'''

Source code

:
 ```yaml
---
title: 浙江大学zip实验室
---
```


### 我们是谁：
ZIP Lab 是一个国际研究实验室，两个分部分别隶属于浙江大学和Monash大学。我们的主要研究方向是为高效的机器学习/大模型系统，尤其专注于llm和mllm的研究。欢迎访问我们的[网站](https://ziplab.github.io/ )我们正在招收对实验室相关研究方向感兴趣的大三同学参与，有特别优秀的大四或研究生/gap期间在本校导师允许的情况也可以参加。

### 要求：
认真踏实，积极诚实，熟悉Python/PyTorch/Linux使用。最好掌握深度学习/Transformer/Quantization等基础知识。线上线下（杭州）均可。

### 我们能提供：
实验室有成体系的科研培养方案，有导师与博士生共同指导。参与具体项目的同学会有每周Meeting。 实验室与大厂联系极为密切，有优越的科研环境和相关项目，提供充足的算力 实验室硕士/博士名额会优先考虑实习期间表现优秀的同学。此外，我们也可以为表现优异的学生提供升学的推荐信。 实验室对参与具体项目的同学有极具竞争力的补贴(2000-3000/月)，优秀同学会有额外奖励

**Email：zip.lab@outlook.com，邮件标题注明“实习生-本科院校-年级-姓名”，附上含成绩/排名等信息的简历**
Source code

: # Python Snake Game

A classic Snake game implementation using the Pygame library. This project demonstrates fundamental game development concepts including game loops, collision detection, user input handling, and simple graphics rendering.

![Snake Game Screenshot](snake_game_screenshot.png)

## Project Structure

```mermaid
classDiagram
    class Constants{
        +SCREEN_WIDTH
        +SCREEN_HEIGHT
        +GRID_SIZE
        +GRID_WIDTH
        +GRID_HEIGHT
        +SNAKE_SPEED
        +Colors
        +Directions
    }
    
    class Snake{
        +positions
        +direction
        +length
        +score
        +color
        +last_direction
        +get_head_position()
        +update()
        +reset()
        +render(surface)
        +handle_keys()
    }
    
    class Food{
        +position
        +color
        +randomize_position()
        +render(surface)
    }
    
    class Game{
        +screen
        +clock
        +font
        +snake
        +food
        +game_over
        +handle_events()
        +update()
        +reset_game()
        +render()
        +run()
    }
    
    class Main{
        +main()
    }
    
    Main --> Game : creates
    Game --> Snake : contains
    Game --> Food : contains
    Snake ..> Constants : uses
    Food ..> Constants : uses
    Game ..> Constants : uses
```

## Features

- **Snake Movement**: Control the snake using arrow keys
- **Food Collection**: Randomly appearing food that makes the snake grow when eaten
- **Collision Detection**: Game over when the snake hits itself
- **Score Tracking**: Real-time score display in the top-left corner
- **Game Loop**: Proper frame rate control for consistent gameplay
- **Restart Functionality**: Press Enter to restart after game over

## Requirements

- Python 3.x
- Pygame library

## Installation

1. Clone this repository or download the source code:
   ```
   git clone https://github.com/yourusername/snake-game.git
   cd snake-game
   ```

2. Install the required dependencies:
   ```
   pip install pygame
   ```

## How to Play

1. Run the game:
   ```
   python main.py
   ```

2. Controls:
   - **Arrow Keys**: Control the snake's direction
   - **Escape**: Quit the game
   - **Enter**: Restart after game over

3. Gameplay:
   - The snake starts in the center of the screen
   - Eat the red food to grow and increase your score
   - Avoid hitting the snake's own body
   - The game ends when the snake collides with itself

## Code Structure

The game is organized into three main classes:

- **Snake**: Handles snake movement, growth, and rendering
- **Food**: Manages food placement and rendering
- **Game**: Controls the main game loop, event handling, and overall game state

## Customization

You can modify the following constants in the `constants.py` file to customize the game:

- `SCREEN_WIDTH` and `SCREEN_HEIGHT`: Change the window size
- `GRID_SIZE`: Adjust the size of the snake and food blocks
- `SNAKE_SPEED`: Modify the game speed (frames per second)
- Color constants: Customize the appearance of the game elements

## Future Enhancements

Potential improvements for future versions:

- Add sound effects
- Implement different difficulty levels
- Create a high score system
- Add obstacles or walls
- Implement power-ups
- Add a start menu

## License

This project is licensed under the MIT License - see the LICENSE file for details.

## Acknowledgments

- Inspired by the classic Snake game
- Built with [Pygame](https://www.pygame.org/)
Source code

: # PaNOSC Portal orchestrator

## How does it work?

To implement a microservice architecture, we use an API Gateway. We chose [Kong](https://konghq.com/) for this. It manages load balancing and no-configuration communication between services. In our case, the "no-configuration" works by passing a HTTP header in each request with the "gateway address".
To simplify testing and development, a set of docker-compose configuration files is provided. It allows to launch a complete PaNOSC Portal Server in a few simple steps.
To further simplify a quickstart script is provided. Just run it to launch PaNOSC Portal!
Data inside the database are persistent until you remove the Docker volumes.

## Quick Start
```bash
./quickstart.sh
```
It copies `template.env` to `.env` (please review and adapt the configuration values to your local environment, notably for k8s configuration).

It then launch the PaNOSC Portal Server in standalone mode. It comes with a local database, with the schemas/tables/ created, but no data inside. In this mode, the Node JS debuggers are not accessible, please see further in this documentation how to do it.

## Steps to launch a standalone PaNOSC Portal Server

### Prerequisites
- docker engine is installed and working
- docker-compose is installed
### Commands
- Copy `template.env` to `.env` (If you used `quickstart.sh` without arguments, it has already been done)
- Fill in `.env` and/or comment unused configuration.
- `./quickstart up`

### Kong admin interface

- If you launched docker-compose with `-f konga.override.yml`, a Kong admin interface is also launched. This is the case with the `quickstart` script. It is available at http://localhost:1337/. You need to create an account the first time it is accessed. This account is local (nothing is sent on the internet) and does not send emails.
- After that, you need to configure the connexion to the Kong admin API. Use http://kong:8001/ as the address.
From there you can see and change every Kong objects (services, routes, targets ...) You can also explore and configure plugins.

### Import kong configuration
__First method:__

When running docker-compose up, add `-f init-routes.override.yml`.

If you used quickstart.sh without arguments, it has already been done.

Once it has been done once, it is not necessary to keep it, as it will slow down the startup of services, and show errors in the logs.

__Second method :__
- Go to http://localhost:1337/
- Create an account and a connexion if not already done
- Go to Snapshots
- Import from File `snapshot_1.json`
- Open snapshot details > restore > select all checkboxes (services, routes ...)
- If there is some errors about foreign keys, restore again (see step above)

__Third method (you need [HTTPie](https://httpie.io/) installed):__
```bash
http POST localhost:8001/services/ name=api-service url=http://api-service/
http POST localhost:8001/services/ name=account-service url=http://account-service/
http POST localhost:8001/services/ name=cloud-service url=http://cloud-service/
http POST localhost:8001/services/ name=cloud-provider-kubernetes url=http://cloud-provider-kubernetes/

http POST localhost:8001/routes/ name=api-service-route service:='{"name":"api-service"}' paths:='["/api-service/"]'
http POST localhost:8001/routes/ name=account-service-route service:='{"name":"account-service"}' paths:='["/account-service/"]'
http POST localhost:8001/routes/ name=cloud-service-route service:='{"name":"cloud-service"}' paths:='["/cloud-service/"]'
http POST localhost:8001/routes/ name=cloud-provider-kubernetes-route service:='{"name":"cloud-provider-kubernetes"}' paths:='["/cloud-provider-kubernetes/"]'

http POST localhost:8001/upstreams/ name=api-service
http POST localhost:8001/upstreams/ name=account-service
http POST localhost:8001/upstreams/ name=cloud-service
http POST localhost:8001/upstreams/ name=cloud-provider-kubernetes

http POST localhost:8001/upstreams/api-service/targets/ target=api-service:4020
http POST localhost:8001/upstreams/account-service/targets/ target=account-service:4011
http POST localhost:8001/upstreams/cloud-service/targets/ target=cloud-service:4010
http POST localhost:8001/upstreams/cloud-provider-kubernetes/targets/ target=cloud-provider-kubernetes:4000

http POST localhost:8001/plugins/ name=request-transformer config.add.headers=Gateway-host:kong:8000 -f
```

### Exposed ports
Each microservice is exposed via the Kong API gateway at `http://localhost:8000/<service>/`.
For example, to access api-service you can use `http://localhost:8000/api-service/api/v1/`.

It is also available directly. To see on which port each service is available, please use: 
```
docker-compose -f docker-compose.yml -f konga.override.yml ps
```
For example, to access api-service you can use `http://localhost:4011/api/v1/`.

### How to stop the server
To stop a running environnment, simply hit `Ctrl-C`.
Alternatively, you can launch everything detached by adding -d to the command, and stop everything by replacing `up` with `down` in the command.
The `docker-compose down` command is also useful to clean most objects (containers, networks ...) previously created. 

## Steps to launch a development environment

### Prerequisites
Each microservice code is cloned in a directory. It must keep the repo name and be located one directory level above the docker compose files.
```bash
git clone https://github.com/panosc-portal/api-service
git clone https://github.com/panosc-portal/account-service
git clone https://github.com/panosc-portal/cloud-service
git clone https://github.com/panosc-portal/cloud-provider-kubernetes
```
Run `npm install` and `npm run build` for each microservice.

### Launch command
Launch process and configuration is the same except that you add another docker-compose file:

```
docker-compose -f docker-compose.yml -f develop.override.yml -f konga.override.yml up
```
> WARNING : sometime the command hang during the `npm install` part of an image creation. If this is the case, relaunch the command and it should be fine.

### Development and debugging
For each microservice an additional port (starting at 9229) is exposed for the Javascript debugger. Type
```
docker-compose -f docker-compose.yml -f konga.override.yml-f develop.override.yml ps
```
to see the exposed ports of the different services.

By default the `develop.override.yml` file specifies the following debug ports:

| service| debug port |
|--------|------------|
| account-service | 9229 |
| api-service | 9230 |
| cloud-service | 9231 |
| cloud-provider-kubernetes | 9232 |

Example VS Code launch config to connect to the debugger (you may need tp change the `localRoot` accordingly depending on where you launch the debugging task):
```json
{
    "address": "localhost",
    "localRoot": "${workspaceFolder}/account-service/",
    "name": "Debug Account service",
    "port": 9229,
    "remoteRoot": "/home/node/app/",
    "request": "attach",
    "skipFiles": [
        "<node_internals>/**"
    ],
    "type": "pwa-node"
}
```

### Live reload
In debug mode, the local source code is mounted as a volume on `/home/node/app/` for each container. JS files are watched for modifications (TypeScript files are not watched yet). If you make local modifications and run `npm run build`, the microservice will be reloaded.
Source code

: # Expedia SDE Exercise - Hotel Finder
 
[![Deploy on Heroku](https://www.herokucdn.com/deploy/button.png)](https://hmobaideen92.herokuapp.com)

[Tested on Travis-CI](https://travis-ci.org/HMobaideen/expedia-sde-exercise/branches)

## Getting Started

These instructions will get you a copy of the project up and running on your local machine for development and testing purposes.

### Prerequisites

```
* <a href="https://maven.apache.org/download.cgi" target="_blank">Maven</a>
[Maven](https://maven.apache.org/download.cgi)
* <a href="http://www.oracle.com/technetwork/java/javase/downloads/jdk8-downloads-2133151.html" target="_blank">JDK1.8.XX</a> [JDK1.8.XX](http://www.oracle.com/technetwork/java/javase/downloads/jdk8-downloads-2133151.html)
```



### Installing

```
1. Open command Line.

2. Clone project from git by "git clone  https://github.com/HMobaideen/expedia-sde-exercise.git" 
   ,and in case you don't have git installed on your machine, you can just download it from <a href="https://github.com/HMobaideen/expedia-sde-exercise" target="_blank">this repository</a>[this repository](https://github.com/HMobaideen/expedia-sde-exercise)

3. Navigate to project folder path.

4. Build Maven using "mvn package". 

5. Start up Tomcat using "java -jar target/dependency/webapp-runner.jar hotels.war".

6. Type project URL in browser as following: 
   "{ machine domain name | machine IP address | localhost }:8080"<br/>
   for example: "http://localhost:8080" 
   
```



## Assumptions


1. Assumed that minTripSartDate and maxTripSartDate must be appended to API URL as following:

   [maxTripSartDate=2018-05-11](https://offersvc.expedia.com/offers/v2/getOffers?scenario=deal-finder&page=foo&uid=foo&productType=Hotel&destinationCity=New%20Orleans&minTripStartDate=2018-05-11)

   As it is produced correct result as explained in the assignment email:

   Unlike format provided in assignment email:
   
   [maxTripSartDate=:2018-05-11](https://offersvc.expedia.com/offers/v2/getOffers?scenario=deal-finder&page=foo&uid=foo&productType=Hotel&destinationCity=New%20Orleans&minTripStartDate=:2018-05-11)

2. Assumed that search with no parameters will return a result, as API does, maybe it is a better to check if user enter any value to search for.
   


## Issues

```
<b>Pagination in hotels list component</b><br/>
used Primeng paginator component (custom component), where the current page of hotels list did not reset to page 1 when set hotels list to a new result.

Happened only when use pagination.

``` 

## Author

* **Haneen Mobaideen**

'''

### DIRECTIONS:
Could you return all lines from the records that include the word "environment"?

### TASK RESPONSE:
It copies `template.env` to `.env` (please review and adapt the configuration values to your local environment, notably for k8s configuration).
## Steps to launch a development environment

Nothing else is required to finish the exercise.